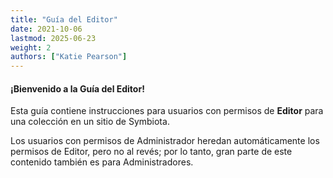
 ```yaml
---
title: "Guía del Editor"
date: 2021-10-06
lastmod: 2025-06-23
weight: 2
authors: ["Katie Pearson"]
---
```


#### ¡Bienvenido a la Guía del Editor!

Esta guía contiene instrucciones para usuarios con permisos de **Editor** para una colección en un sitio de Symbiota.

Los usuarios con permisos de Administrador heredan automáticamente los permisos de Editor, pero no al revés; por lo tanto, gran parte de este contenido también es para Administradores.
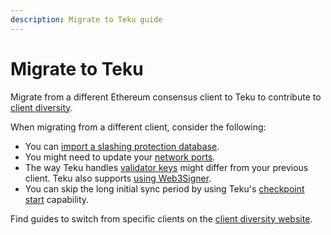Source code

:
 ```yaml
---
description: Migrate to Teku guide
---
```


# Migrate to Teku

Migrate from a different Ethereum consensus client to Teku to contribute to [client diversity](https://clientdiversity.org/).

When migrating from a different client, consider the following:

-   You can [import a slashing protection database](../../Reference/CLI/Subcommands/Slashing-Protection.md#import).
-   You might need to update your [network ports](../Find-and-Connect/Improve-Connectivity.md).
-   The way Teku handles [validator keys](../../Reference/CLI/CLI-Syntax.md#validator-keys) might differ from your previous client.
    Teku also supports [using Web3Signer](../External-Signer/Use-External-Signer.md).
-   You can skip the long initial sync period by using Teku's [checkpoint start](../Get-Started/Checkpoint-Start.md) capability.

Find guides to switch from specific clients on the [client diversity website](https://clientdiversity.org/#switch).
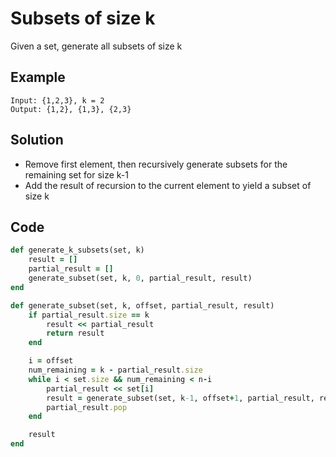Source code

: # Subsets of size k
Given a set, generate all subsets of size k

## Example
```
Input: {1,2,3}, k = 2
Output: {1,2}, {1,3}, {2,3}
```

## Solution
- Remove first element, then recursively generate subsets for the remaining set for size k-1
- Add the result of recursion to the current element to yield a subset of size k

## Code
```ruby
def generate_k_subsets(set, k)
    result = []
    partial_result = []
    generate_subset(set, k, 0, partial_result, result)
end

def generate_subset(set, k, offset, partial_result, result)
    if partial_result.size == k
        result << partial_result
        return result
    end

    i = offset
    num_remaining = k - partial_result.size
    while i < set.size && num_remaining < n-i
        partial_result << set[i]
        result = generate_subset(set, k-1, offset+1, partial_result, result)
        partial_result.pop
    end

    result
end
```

--

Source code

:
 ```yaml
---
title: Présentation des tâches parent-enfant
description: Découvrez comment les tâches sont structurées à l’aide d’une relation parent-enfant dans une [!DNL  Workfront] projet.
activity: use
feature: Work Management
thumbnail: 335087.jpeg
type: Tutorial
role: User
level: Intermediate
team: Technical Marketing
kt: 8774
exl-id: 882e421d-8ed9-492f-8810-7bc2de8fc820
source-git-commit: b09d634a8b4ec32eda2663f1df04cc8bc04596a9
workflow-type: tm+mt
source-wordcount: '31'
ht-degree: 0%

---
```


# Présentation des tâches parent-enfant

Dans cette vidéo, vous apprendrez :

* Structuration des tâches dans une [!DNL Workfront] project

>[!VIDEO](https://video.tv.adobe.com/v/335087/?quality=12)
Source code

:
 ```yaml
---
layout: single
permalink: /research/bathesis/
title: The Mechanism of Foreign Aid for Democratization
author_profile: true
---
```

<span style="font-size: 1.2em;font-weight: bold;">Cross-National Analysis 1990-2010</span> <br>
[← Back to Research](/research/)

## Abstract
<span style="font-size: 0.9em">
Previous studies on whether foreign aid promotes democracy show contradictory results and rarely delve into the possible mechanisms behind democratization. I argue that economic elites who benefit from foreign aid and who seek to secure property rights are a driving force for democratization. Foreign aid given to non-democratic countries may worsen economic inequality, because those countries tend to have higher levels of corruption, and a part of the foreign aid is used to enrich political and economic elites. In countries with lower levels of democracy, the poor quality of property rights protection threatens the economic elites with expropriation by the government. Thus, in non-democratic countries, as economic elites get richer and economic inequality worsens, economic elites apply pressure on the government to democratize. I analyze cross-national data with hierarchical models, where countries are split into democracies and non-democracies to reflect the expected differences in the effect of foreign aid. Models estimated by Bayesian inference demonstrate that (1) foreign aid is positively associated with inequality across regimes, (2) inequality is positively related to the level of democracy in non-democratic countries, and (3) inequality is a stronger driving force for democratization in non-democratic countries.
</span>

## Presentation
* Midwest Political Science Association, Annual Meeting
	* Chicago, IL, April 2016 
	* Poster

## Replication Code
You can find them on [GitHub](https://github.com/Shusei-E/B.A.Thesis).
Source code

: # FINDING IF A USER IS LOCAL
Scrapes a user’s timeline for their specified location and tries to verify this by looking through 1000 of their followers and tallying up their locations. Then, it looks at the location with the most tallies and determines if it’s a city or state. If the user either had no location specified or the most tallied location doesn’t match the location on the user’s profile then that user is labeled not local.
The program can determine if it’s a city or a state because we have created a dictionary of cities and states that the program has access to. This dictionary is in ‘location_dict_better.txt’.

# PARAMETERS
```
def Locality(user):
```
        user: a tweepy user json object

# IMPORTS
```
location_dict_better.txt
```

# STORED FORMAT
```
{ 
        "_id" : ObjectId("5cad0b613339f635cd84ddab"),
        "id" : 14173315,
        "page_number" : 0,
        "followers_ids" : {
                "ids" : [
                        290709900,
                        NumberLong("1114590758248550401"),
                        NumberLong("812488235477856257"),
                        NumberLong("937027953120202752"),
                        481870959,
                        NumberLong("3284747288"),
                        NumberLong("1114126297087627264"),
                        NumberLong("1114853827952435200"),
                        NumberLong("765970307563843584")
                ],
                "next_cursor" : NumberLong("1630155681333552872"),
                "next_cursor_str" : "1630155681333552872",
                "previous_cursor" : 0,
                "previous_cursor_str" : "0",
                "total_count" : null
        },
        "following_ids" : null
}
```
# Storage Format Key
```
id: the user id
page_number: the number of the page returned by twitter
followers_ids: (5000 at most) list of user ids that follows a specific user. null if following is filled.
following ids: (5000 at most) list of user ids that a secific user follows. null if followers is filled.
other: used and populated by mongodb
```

• Prompt: Above are the entries; copy out every line among them that contains the word "have".

• Task answer:
Previous studies on whether foreign aid promotes democracy show contradictory results and rarely delve into the possible mechanisms behind democratization. I argue that economic elites who benefit from foreign aid and who seek to secure property rights are a driving force for democratization. Foreign aid given to non-democratic countries may worsen economic inequality, because those countries tend to have higher levels of corruption, and a part of the foreign aid is used to enrich political and economic elites. In countries with lower levels of democracy, the poor quality of property rights protection threatens the economic elites with expropriation by the government. Thus, in non-democratic countries, as economic elites get richer and economic inequality worsens, economic elites apply pressure on the government to democratize. I analyze cross-national data with hierarchical models, where countries are split into democracies and non-democracies to reflect the expected differences in the effect of foreign aid. Models estimated by Bayesian inference demonstrate that (1) foreign aid is positively associated with inequality across regimes, (2) inequality is positively related to the level of democracy in non-democratic countries, and (3) inequality is a stronger driving force for democratization in non-democratic countries.
The program can determine if it’s a city or a state because we have created a dictionary of cities and states that the program has access to. This dictionary is in ‘location_dict_better.txt’.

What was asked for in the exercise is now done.